WHAT THE TASK REQUIRES: Beginning with the line that holds "Para realizar este" in the data below, give again every line through the one that holds "Inicialize seu projeto", exactly as written.

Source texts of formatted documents
****************************************

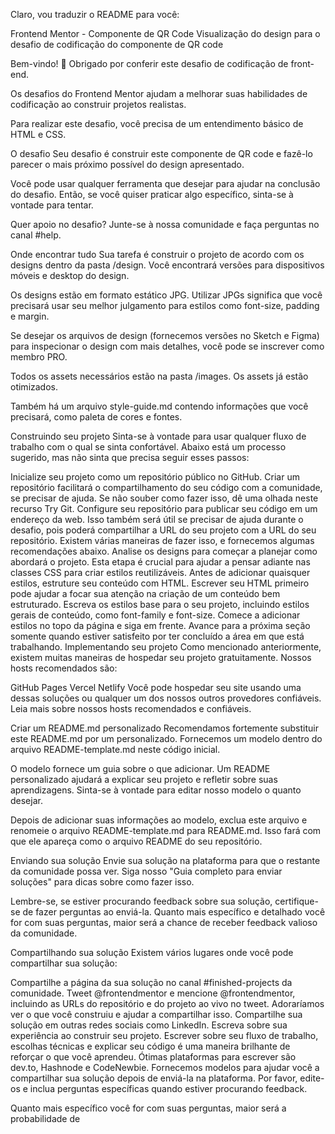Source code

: 
Claro, vou traduzir o README para você:

Frontend Mentor - Componente de QR Code
Visualização do design para o desafio de codificação do componente de QR code

Bem-vindo! 👋
Obrigado por conferir este desafio de codificação de front-end.

Os desafios do Frontend Mentor ajudam a melhorar suas habilidades de codificação ao construir projetos realistas.

Para realizar este desafio, você precisa de um entendimento básico de HTML e CSS.

O desafio
Seu desafio é construir este componente de QR code e fazê-lo parecer o mais próximo possível do design apresentado.

Você pode usar qualquer ferramenta que desejar para ajudar na conclusão do desafio. Então, se você quiser praticar algo específico, sinta-se à vontade para tentar.

Quer apoio no desafio? Junte-se à nossa comunidade e faça perguntas no canal #help.

Onde encontrar tudo
Sua tarefa é construir o projeto de acordo com os designs dentro da pasta /design. Você encontrará versões para dispositivos móveis e desktop do design.

Os designs estão em formato estático JPG. Utilizar JPGs significa que você precisará usar seu melhor julgamento para estilos como font-size, padding e margin.

Se desejar os arquivos de design (fornecemos versões no Sketch e Figma) para inspecionar o design com mais detalhes, você pode se inscrever como membro PRO.

Todos os assets necessários estão na pasta /images. Os assets já estão otimizados.

Também há um arquivo style-guide.md contendo informações que você precisará, como paleta de cores e fontes.

Construindo seu projeto
Sinta-se à vontade para usar qualquer fluxo de trabalho com o qual se sinta confortável. Abaixo está um processo sugerido, mas não sinta que precisa seguir esses passos:

Inicialize seu projeto como um repositório público no GitHub. Criar um repositório facilitará o compartilhamento do seu código com a comunidade, se precisar de ajuda. Se não souber como fazer isso, dê uma olhada neste recurso Try Git.
Configure seu repositório para publicar seu código em um endereço da web. Isso também será útil se precisar de ajuda durante o desafio, pois poderá compartilhar a URL do seu projeto com a URL do seu repositório. Existem várias maneiras de fazer isso, e fornecemos algumas recomendações abaixo.
Analise os designs para começar a planejar como abordará o projeto. Esta etapa é crucial para ajudar a pensar adiante nas classes CSS para criar estilos reutilizáveis.
Antes de adicionar quaisquer estilos, estruture seu conteúdo com HTML. Escrever seu HTML primeiro pode ajudar a focar sua atenção na criação de um conteúdo bem estruturado.
Escreva os estilos base para o seu projeto, incluindo estilos gerais de conteúdo, como font-family e font-size.
Comece a adicionar estilos no topo da página e siga em frente. Avance para a próxima seção somente quando estiver satisfeito por ter concluído a área em que está trabalhando.
Implementando seu projeto
Como mencionado anteriormente, existem muitas maneiras de hospedar seu projeto gratuitamente. Nossos hosts recomendados são:

GitHub Pages
Vercel
Netlify
Você pode hospedar seu site usando uma dessas soluções ou qualquer um dos nossos outros provedores confiáveis. Leia mais sobre nossos hosts recomendados e confiáveis.

Criar um README.md personalizado
Recomendamos fortemente substituir este README.md por um personalizado. Fornecemos um modelo dentro do arquivo README-template.md neste código inicial.

O modelo fornece um guia sobre o que adicionar. Um README personalizado ajudará a explicar seu projeto e refletir sobre suas aprendizagens. Sinta-se à vontade para editar nosso modelo o quanto desejar.

Depois de adicionar suas informações ao modelo, exclua este arquivo e renomeie o arquivo README-template.md para README.md. Isso fará com que ele apareça como o arquivo README do seu repositório.

Enviando sua solução
Envie sua solução na plataforma para que o restante da comunidade possa ver. Siga nosso "Guia completo para enviar soluções" para dicas sobre como fazer isso.

Lembre-se, se estiver procurando feedback sobre sua solução, certifique-se de fazer perguntas ao enviá-la. Quanto mais específico e detalhado você for com suas perguntas, maior será a chance de receber feedback valioso da comunidade.

Compartilhando sua solução
Existem vários lugares onde você pode compartilhar sua solução:

Compartilhe a página da sua solução no canal #finished-projects da comunidade.
Tweet @frontendmentor e mencione @frontendmentor, incluindo as URLs do repositório e do projeto ao vivo no tweet. Adoraríamos ver o que você construiu e ajudar a compartilhar isso.
Compartilhe sua solução em outras redes sociais como LinkedIn.
Escreva sobre sua experiência ao construir seu projeto. Escrever sobre seu fluxo de trabalho, escolhas técnicas e explicar seu código é uma maneira brilhante de reforçar o que você aprendeu. Ótimas plataformas para escrever são dev.to, Hashnode e CodeNewbie.
Fornecemos modelos para ajudar você a compartilhar sua solução depois de enviá-la na plataforma. Por favor, edite-os e inclua perguntas específicas quando estiver procurando feedback.

Quanto mais específico você for com suas perguntas, maior será a probabilidade de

****************************************

RESULT OF THIS EXERCISE:
Para realizar este desafio, você precisa de um entendimento básico de HTML e CSS.

O desafio
Seu desafio é construir este componente de QR code e fazê-lo parecer o mais próximo possível do design apresentado.

Você pode usar qualquer ferramenta que desejar para ajudar na conclusão do desafio. Então, se você quiser praticar algo específico, sinta-se à vontade para tentar.

Quer apoio no desafio? Junte-se à nossa comunidade e faça perguntas no canal #help.

Onde encontrar tudo
Sua tarefa é construir o projeto de acordo com os designs dentro da pasta /design. Você encontrará versões para dispositivos móveis e desktop do design.

Os designs estão em formato estático JPG. Utilizar JPGs significa que você precisará usar seu melhor julgamento para estilos como font-size, padding e margin.

Se desejar os arquivos de design (fornecemos versões no Sketch e Figma) para inspecionar o design com mais detalhes, você pode se inscrever como membro PRO.

Todos os assets necessários estão na pasta /images. Os assets já estão otimizados.

Também há um arquivo style-guide.md contendo informações que você precisará, como paleta de cores e fontes.

Construindo seu projeto
Sinta-se à vontade para usar qualquer fluxo de trabalho com o qual se sinta confortável. Abaixo está um processo sugerido, mas não sinta que precisa seguir esses passos:

Inicialize seu projeto como um repositório público no GitHub. Criar um repositório facilitará o compartilhamento do seu código com a comunidade, se precisar de ajuda. Se não souber como fazer isso, dê uma olhada neste recurso Try Git.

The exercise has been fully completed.